In the several democracies of the West up until a century ago, women had been denied voting right - which is characterised as a derogation of fundamental right of the people. The voting prerogative then was attached to and contingent upon property, educational and gender qualifications, with basically women and poor people barred from suffrage to elect their   representatives. However, Nepal’s case, as mentioned above, has been qualitatively different as gender parity in every walk of public life has been an established authoritative norm for long.

Looking back to the history of women’s suffrage, it was only in 1893 when women first gained the right to vote in New Zealand. It ushered in a new era—one in which women around the world entered the political realm.  Women’s votes would give rise to what Elizabeth Cady Stanton – a humanist thinker had predicted in 1868 in her write up stated as “a new evangel of womanhood, to exalt purity, virtue, morality to lift human being up into higher realms of thought and action.”  Accordingly, as mentioned by Elizabeth Cady, women’s entrance into political life undoubtedly brought about profound effects and multiple changes worldwide. Research findings have also shown that women’s inclusion in democratic electorates has been a boon for peace and cooperation in the modern era.

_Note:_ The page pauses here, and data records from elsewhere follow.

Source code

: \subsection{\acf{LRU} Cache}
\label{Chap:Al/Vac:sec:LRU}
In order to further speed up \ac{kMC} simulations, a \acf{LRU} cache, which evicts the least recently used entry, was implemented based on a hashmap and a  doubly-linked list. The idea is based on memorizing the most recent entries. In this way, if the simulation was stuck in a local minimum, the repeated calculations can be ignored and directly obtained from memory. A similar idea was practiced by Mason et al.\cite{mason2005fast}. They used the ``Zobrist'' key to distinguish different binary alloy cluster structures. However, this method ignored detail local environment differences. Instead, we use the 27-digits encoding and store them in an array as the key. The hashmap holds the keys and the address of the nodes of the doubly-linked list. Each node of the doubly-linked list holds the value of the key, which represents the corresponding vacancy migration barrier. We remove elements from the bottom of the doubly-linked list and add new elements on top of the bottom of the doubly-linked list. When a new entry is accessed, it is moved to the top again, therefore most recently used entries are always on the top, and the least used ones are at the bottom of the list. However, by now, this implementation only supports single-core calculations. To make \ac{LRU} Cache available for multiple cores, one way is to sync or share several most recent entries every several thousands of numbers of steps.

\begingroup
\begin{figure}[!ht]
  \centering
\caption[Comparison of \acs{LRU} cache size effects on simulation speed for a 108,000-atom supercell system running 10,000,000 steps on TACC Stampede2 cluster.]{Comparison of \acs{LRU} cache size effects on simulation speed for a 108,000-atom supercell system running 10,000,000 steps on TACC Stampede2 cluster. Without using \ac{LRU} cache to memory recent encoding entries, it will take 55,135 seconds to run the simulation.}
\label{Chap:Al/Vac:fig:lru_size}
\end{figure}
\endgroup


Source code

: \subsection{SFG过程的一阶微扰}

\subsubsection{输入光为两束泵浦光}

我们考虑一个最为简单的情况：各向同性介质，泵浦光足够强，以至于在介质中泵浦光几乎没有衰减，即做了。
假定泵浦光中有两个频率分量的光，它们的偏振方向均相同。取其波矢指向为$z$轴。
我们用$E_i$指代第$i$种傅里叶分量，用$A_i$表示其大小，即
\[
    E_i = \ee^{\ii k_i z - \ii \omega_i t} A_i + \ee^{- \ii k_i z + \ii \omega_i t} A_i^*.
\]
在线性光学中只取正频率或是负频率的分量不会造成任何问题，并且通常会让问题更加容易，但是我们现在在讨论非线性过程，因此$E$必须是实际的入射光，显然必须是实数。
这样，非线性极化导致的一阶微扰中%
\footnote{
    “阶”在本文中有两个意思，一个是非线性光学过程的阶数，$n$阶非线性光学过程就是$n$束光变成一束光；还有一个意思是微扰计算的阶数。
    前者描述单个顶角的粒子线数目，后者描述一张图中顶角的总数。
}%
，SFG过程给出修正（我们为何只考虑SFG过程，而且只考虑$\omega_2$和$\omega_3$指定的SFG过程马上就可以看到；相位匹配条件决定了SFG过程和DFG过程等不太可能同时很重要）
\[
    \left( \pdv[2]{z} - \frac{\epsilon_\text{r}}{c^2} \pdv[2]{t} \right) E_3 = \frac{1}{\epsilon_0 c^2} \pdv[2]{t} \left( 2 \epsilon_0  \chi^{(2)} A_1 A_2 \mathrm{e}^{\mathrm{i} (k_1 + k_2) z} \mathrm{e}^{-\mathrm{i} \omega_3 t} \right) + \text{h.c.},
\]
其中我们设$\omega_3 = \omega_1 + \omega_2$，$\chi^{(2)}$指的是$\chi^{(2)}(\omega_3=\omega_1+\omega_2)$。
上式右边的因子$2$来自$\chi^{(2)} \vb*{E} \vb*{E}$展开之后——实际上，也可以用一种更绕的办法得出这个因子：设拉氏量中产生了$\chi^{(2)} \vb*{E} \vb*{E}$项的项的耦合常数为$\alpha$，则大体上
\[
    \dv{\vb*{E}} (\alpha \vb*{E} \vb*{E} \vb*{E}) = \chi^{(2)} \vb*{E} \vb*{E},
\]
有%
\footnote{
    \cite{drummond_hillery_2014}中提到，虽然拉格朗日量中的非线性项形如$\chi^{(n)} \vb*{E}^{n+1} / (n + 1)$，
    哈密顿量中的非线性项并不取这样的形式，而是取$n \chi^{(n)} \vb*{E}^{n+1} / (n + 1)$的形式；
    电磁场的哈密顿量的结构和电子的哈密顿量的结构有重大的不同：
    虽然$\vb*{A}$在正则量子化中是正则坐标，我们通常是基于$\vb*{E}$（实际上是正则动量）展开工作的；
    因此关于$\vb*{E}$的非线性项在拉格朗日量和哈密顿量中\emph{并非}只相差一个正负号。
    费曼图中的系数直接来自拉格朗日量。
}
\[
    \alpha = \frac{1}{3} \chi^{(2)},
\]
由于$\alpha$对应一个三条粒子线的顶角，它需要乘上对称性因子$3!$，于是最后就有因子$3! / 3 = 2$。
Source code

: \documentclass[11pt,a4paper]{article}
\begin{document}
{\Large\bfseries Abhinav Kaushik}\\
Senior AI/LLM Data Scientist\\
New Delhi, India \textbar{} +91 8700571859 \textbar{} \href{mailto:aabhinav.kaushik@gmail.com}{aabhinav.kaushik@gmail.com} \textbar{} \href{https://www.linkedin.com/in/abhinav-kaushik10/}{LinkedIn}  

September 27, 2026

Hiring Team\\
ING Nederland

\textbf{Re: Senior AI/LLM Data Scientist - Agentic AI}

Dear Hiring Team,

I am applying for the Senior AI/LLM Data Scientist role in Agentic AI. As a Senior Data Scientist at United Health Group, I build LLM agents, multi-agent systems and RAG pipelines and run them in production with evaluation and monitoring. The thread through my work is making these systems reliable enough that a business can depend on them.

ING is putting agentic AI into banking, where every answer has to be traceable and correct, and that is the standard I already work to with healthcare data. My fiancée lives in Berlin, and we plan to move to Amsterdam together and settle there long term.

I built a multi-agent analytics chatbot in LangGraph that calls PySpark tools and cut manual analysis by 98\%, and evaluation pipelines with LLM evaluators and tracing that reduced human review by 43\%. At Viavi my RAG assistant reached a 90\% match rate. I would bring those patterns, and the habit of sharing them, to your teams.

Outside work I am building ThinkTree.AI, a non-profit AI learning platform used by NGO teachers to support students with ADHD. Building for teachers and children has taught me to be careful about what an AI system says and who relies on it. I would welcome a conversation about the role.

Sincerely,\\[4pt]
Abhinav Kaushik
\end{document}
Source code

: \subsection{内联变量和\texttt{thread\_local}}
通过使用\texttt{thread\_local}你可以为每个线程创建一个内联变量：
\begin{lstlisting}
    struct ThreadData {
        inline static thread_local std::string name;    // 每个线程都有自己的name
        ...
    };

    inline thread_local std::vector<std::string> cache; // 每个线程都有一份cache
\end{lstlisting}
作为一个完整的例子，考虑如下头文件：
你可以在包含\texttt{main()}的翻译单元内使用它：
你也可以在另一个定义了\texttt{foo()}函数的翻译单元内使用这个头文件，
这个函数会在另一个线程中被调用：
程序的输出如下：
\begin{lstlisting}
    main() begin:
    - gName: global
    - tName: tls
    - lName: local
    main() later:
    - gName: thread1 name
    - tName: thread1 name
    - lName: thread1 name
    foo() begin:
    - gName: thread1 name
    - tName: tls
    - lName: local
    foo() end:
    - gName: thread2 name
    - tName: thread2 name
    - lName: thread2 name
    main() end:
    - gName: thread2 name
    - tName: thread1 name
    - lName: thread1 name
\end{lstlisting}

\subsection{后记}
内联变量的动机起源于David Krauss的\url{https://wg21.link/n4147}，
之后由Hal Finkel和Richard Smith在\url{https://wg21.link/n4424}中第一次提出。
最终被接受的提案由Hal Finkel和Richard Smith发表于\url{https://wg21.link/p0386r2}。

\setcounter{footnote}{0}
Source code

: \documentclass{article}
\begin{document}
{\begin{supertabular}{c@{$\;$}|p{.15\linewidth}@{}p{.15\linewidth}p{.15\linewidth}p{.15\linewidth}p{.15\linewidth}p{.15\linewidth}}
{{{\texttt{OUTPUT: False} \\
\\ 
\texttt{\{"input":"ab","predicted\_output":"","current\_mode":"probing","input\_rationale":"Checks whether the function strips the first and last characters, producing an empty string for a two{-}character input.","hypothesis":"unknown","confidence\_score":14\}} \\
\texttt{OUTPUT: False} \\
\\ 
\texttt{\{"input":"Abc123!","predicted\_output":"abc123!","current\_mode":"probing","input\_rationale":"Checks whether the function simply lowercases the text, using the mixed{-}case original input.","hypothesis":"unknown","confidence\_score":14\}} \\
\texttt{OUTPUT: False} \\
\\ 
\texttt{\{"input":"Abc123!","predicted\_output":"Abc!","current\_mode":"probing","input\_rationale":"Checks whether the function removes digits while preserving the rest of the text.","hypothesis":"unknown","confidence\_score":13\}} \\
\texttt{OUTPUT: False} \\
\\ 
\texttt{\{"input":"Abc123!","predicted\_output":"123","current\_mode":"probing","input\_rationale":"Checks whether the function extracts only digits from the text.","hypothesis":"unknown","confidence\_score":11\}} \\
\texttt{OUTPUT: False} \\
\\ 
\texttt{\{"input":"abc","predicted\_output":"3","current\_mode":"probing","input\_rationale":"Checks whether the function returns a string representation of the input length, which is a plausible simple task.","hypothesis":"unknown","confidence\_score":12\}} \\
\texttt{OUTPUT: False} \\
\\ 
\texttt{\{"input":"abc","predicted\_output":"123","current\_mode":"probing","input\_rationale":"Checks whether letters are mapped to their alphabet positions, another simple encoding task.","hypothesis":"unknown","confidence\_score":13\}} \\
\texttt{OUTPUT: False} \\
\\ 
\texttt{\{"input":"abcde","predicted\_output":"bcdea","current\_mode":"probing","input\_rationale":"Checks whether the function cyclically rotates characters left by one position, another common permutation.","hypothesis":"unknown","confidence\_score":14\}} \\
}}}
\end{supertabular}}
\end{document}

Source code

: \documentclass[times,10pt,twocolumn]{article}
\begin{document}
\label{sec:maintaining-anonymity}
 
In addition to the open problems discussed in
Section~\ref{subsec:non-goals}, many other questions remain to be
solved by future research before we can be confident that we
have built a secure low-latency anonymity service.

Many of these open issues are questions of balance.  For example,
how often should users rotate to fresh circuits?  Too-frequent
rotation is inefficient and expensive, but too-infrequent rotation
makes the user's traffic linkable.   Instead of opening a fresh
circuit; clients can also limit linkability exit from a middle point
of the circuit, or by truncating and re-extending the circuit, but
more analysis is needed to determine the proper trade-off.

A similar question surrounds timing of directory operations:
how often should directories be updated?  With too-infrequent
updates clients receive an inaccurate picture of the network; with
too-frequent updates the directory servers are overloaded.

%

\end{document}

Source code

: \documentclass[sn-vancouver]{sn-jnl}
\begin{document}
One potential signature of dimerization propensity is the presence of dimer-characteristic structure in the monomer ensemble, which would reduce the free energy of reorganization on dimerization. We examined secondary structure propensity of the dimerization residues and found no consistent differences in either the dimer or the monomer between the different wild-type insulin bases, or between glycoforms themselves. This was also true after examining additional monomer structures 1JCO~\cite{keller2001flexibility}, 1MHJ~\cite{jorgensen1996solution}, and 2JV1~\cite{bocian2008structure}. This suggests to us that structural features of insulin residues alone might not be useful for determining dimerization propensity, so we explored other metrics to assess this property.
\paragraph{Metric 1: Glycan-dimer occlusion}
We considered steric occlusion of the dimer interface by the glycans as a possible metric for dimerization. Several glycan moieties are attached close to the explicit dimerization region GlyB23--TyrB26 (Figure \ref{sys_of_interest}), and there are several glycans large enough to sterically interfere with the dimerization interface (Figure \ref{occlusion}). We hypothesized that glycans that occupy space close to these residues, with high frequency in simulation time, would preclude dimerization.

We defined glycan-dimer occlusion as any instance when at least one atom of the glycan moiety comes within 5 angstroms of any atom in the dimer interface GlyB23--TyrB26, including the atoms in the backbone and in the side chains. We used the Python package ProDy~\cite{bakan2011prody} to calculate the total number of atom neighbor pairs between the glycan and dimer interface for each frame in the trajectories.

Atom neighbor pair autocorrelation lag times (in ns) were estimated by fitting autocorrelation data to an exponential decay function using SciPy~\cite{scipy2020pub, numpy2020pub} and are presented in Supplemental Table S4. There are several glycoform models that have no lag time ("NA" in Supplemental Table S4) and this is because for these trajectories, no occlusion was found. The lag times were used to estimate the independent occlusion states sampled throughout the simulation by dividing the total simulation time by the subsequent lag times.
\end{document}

The study conducted by Joslyn N. Barnhart and Santa Barbara at the university of California  analysed the likelihood of militarised disputes erupting between specific pairs of countries over the period 1816 to 2010. The study results showed that pairs of autocracies and pairs of early democracies without women’s suffrage were both more than three times more likely to end up threatening, displaying, or using force than were two democracies in which women exercise the right to vote is guaranteed.

From the early days of the suffrage movement in the west especially in the US, the pursuit of peace was seen by many to be one and the same with the pursuit of the vote for women. Julia Ward Howe, author of the Civil War song “The Battle Hymn of the Republic” and eventual leader of the American women suffrage association, anticipated that once women freed themselves from their almost military subjection to men, they would exercise their superior moral force in pursuit of global cooperation, peace and harmony. The democracies where women are granted suffrage right they are believed to be peaceful seeking collaboration and compromise to solve domestic as well as global problems. 

Emancipative shift

In fact, the world as a whole would enter a new era of peace — an era which liberal thinkers of the eighteenth century including Montesquieu and Kant had long anticipated if women took the lead in governing countries.  It was also the argument of Bhagawan Rajneesh as he said that the political leadership should be given to women to establish peace and prosperity. He criticised men’s leadership for the last several centuries saying that it has brought more miseries, wars and conflicts. Anyway, women’s participation in politics and their empowered status, according to Barnhart and Santa Barbara, have started to alter the international conduct of countries. Women’s increasing role in politics has affected changes in foreign policies around the world. The women’s role has brought about reforms into the present and future workings of democracy and international politics. 

Moreover, the twentieth century has witnessed some of the most radical technological, economic, and political change in history. People around the world replaced centuries of arbitrary monarchical rule with democratic institutions aimed at aligning the will of the people with their leaders. Each of these extraordinary changes has been perhaps rightfully credited with reordering international affairs and fostering international peace in the twentieth century. But these accounts have long overlooked one of the most dramatic transformations of the twentieth century as a potential source of peace. Increased judicious redistribution of political power between men and women is very significant in bringing about emancipative shift in the gender and social relations in today’s world.